The horror is sanitised from this Hallmark Holocaust
THE TATTOOIST OF AUSCHWITZ
Sky Atlantic
When the late Elie Wiesel, a survivor of Auschwitz, saw Holocaust, the first major television production about the fate of Jews during World War II (starring a young Meryl Streep, incidentally) he dismissed it as mere “soap opera”. The sheer mind-bending horror of the Nazi camps could not be reflected in a television drama, he said. The Holocaust was “the ultimate mystery, the ultimate event, never to be comprehended or transmitted”.
Thirty years of “never forget” later it feels as though his words have almost wilfully been forgotten. The Holocaust has become an endless font of entertainment, some of it thoughtful and challenging – like Jonathan Glazer’s recent Oscar winner, The Zone of Interest – and some of it questionable.
The Auschwitz museum would probably put The Tattooist of Auschwitz in the latter category. When the book became a runaway bestseller in 2018, the museum criticised various historical inaccuracies, and “exaggerations” in the novel – a love story, written by Heather Morris and based on the recollections of a survivor of the camp, Lale Sokolov, whom she had gotten to know in Australia.

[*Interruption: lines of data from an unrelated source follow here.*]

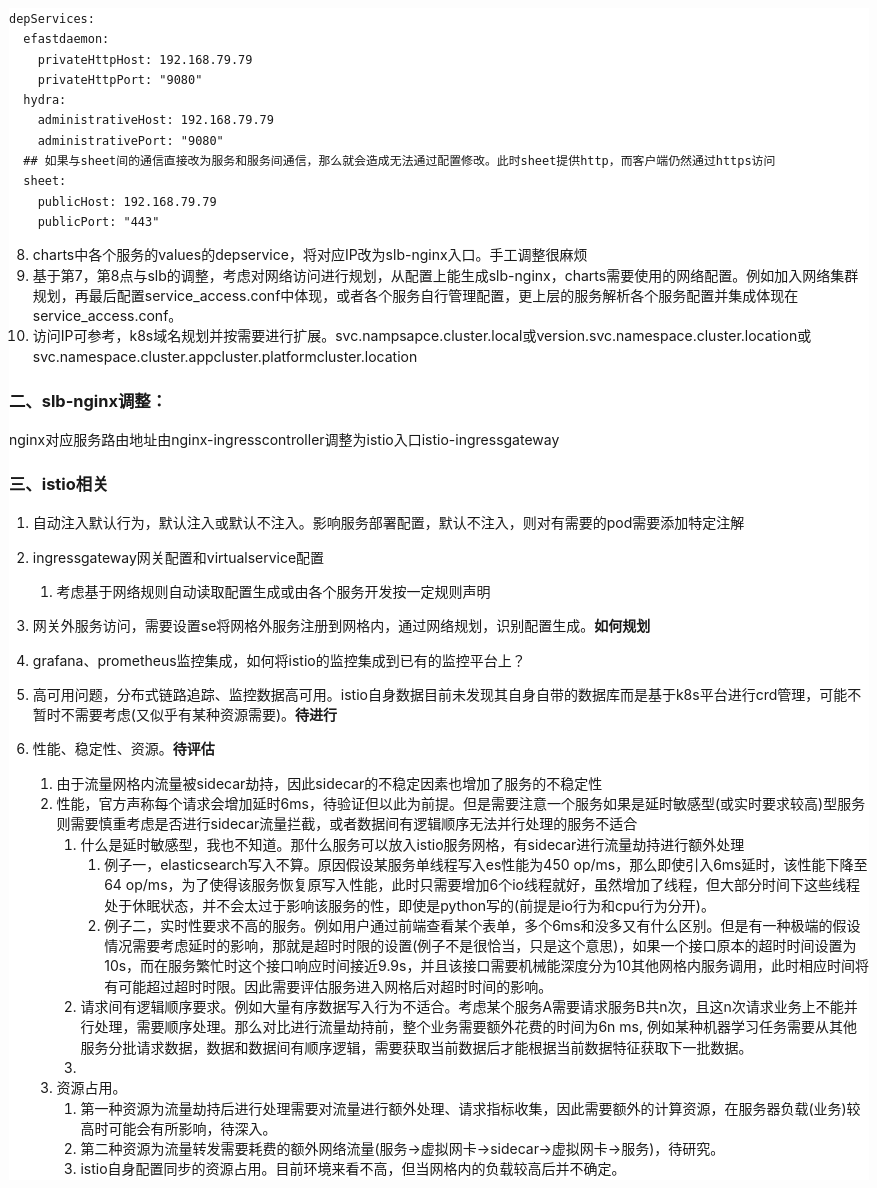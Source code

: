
 ```
depServices:
  efastdaemon:
    privateHttpHost: 192.168.79.79
    privateHttpPort: "9080"
  hydra:
    administrativeHost: 192.168.79.79
    administrativePort: "9080"
  ## 如果与sheet间的通信直接改为服务和服务间通信，那么就会造成无法通过配置修改。此时sheet提供http，而客户端仍然通过https访问
  sheet:
    publicHost: 192.168.79.79
    publicPort: "443"

```



8. charts中各个服务的values的depservice，将对应IP改为slb-nginx入口。手工调整很麻烦
9. 基于第7，第8点与slb的调整，考虑对网络访问进行规划，从配置上能生成slb-nginx，charts需要使用的网络配置。例如加入网络集群规划，再最后配置service_access.conf中体现，或者各个服务自行管理配置，更上层的服务解析各个服务配置并集成体现在service_access.conf。
10. 访问IP可参考，k8s域名规划并按需要进行扩展。svc.nampsapce.cluster.local或version.svc.namespace.cluster.location或svc.namespace.cluster.appcluster.platformcluster.location



### 二、slb-nginx调整：

nginx对应服务路由地址由nginx-ingresscontroller调整为istio入口istio-ingressgateway



### 三、istio相关

1. 自动注入默认行为，默认注入或默认不注入。影响服务部署配置，默认不注入，则对有需要的pod需要添加特定注解

2. ingressgateway网关配置和virtualservice配置
   
   1. 考虑基于网络规则自动读取配置生成或由各个服务开发按一定规则声明
   
3. 网关外服务访问，需要设置se将网格外服务注册到网格内，通过网络规划，识别配置生成。**如何规划**

4. grafana、prometheus监控集成，如何将istio的监控集成到已有的监控平台上？

5. 高可用问题，分布式链路追踪、监控数据高可用。istio自身数据目前未发现其自身自带的数据库而是基于k8s平台进行crd管理，可能不暂时不需要考虑(又似乎有某种资源需要)。**待进行**

6. 性能、稳定性、资源。**待评估**
   1. 由于流量网格内流量被sidecar劫持，因此sidecar的不稳定因素也增加了服务的不稳定性
   2. 性能，官方声称每个请求会增加延时6ms，待验证但以此为前提。但是需要注意一个服务如果是延时敏感型(或实时要求较高)型服务则需要慎重考虑是否进行sidecar流量拦截，或者数据间有逻辑顺序无法并行处理的服务不适合
      1. 什么是延时敏感型，我也不知道。那什么服务可以放入istio服务网格，有sidecar进行流量劫持进行额外处理
         1. 例子一，elasticsearch写入不算。原因假设某服务单线程写入es性能为450 op/ms，那么即使引入6ms延时，该性能下降至64 op/ms，为了使得该服务恢复原写入性能，此时只需要增加6个io线程就好，虽然增加了线程，但大部分时间下这些线程处于休眠状态，并不会太过于影响该服务的性，即使是python写的(前提是io行为和cpu行为分开)。
         2. 例子二，实时性要求不高的服务。例如用户通过前端查看某个表单，多个6ms和没多又有什么区别。但是有一种极端的假设情况需要考虑延时的影响，那就是超时时限的设置(例子不是很恰当，只是这个意思)，如果一个接口原本的超时时间设置为10s，而在服务繁忙时这个接口响应时间接近9.9s，并且该接口需要机械能深度分为10其他网格内服务调用，此时相应时间将有可能超过超时时限。因此需要评估服务进入网格后对超时时间的影响。
      2. 请求间有逻辑顺序要求。例如大量有序数据写入行为不适合。考虑某个服务A需要请求服务B共n次，且这n次请求业务上不能并行处理，需要顺序处理。那么对比进行流量劫持前，整个业务需要额外花费的时间为6n ms, 例如某种机器学习任务需要从其他服务分批请求数据，数据和数据间有顺序逻辑，需要获取当前数据后才能根据当前数据特征获取下一批数据。
      3. 
   3. 资源占用。
      1. 第一种资源为流量劫持后进行处理需要对流量进行额外处理、请求指标收集，因此需要额外的计算资源，在服务器负载(业务)较高时可能会有所影响，待深入。
      2. 第二种资源为流量转发需要耗费的额外网络流量(服务->虚拟网卡->sidecar->虚拟网卡->服务)，待研究。
      3. istio自身配置同步的资源占用。目前环境来看不高，但当网格内的负载较高后并不确定。
   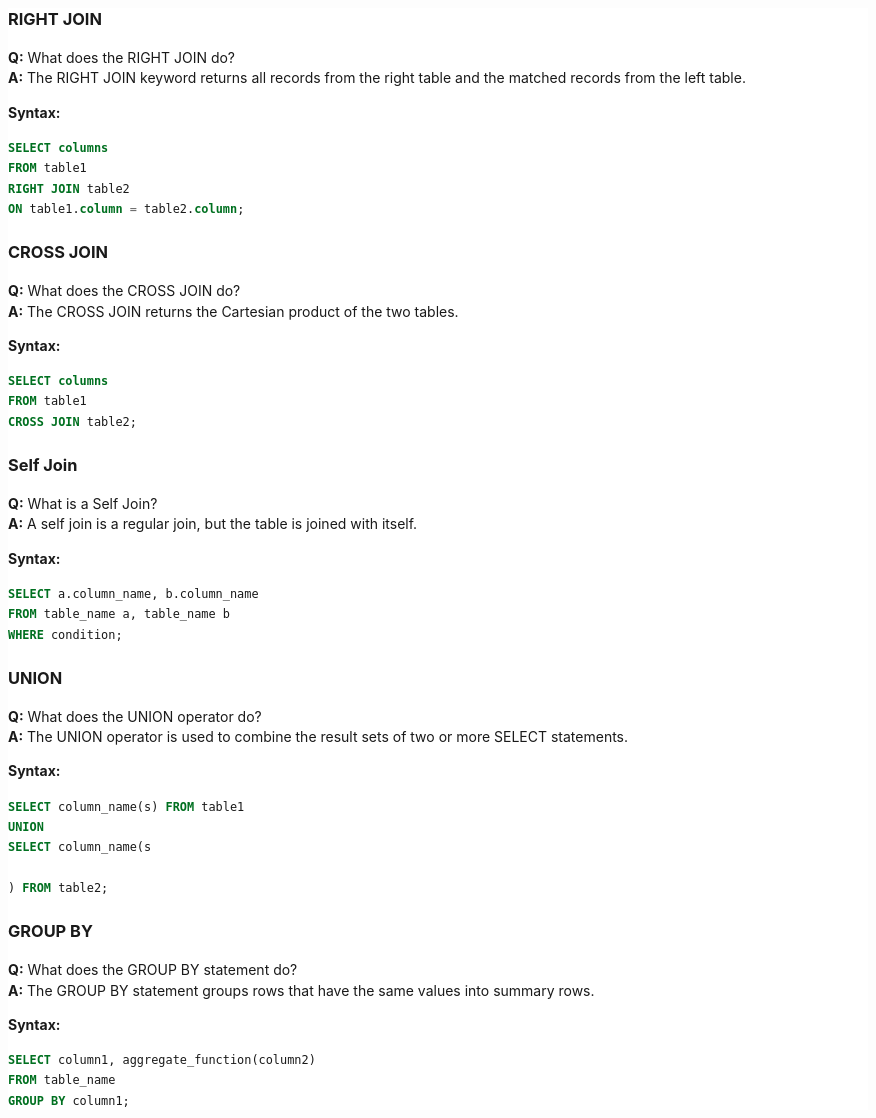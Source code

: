 ### RIGHT JOIN
**Q:** What does the RIGHT JOIN do?  
**A:** The RIGHT JOIN keyword returns all records from the right table and the matched records from the left table.

**Syntax:**
```sql
SELECT columns
FROM table1
RIGHT JOIN table2
ON table1.column = table2.column;
```

### CROSS JOIN
**Q:** What does the CROSS JOIN do?  
**A:** The CROSS JOIN returns the Cartesian product of the two tables.

**Syntax:**
```sql
SELECT columns
FROM table1
CROSS JOIN table2;
```

### Self Join
**Q:** What is a Self Join?  
**A:** A self join is a regular join, but the table is joined with itself.

**Syntax:**
```sql
SELECT a.column_name, b.column_name
FROM table_name a, table_name b
WHERE condition;
```

### UNION
**Q:** What does the UNION operator do?  
**A:** The UNION operator is used to combine the result sets of two or more SELECT statements.

**Syntax:**
```sql
SELECT column_name(s) FROM table1
UNION
SELECT column_name(s

) FROM table2;
```

### GROUP BY
**Q:** What does the GROUP BY statement do?  
**A:** The GROUP BY statement groups rows that have the same values into summary rows.

**Syntax:**
```sql
SELECT column1, aggregate_function(column2)
FROM table_name
GROUP BY column1;
```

Morris defended herself in an interview with the Sunday Independent in which she said: “I’m not telling the story of the Holocaust, I’m telling a Holocaust story. And if history and memory don’t always walk side by side, I’m going with the memory of the person telling me their story”.
Nonetheless, Tali ShalomEzer, director and co-executive producer of the new TV series, based on the novel, has taken pains to address some of the criticisms, for instance changing the camp registration number of Lale’s lover, Gita, to what it was (and what she herself confirmed before her death), rather than what Lale recalled.

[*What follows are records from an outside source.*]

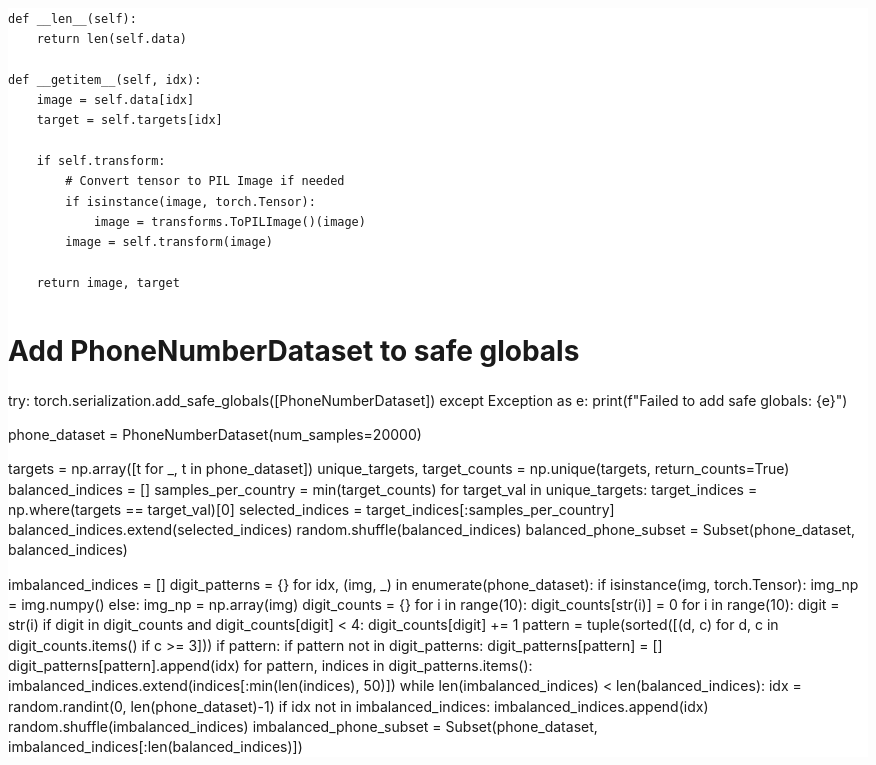     def __len__(self):
        return len(self.data)

    def __getitem__(self, idx):
        image = self.data[idx]
        target = self.targets[idx]

        if self.transform:
            # Convert tensor to PIL Image if needed
            if isinstance(image, torch.Tensor):
                image = transforms.ToPILImage()(image)
            image = self.transform(image)

        return image, target

# Add PhoneNumberDataset to safe globals
try:
    torch.serialization.add_safe_globals([PhoneNumberDataset])
except Exception as e:
    print(f"Failed to add safe globals: {e}")

phone_dataset = PhoneNumberDataset(num_samples=20000)

targets = np.array([t for _, t in phone_dataset])
unique_targets, target_counts = np.unique(targets, return_counts=True)
balanced_indices = []
samples_per_country = min(target_counts)
for target_val in unique_targets:
    target_indices = np.where(targets == target_val)[0]
    selected_indices = target_indices[:samples_per_country]
    balanced_indices.extend(selected_indices)
random.shuffle(balanced_indices)
balanced_phone_subset = Subset(phone_dataset, balanced_indices)

imbalanced_indices = []
digit_patterns = {}
for idx, (img, _) in enumerate(phone_dataset):
    if isinstance(img, torch.Tensor):
        img_np = img.numpy()
    else:
        img_np = np.array(img)
    digit_counts = {}
    for i in range(10):
        digit_counts[str(i)] = 0
    for i in range(10):
        digit = str(i)
        if digit in digit_counts and digit_counts[digit] < 4:
            digit_counts[digit] += 1
    pattern = tuple(sorted([(d, c) for d, c in digit_counts.items() if c >= 3]))
    if pattern:
        if pattern not in digit_patterns:
            digit_patterns[pattern] = []
        digit_patterns[pattern].append(idx)
for pattern, indices in digit_patterns.items():
    imbalanced_indices.extend(indices[:min(len(indices), 50)])
while len(imbalanced_indices) < len(balanced_indices):
    idx = random.randint(0, len(phone_dataset)-1)
    if idx not in imbalanced_indices:
        imbalanced_indices.append(idx)
random.shuffle(imbalanced_indices)
imbalanced_phone_subset = Subset(phone_dataset, imbalanced_indices[:len(balanced_indices)])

This might somewhat placate historians but you can’t help feeling that Wiesel would still be horrified. This is a Hallmark Holocaust, reimagined like a serialised Lifetime movie, with beautiful actors pouting and emoting in striped pyjamas.
Before we get to them we meet a matronly Morris (Melanie Lynskey) who plops herself in front of the aged Lale (Harvey Keitel), announces she’s just completed a writing course and tells him she wants to write his story. In a gutteral Slovakian accent he begins to tell her of being deported to Poland in
1942 and ending up at the factory-like Nazi concentration camp where the Jews of Europe would be worked to death and murdered on an industrial scale. Lale must have developed his accent after the war, because in these recollections the young version of him (played by Jonah Hauer-King) speaks in an English accent, as do many of the Jewish prisoners.

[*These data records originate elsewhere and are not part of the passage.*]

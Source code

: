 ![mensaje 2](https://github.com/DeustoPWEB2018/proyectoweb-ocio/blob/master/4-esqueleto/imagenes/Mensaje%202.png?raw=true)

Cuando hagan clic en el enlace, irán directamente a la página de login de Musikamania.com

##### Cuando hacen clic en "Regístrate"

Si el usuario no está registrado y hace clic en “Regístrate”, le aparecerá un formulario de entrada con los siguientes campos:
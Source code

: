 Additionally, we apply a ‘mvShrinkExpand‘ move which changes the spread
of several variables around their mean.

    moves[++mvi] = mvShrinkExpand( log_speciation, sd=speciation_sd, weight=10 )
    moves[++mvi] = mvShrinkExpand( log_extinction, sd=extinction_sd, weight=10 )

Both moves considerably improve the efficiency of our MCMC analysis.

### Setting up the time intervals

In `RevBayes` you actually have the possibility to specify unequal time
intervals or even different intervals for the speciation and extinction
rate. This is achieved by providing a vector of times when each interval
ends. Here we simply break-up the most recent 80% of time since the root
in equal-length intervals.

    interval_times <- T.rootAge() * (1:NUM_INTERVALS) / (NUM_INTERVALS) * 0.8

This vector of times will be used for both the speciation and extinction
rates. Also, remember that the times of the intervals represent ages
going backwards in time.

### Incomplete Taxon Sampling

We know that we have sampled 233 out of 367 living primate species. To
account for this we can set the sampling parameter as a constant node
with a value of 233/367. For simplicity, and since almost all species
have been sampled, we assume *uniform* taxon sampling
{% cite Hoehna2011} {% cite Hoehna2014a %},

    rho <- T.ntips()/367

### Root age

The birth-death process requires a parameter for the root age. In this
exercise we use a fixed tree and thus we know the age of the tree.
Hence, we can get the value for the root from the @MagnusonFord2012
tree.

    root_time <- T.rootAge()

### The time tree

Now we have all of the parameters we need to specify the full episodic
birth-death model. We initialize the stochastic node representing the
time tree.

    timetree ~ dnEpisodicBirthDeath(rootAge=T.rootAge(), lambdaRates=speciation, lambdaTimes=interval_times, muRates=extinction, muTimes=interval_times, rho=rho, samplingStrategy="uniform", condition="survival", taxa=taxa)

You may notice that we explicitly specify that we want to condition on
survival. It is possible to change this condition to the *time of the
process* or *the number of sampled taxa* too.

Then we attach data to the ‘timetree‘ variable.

The guards also speak English but with campy German accents. These details make the series feel like something from a bygone era, and needlessly rob the action of any feeling of authenticity – people can and will read subtitles.
The love story between Gita and Lale plays out through stolen moments and longing glances across the barbed wire of the wartime hellscape, and the humiliations heaped upon them by ruthless guards.
Interspersed with these recollections, we flash back to the present day, and Lale’s chats with Morris, in a cosy sitting room in which the ghosts of the past are rendered as figures in the room – played by the actors from the memory sequences. Every so often a gaunt figure – meant to represent one of the anonymous millions destined for the gas chamber – stares plaintively out at the viewer.
This is a type of dramatic replication of what the Auschwitz museum itself does – it daily posts photos and biographies on Twitter of those who met their fate in this way – but in this context, with the victims, still not named, and played by actors, it seems hopelessly inadequate and cheesily exploitative.
Maybe the man’s darkest night really is beyond the reach of serialised drama. Or maybe we just need a better drama than this.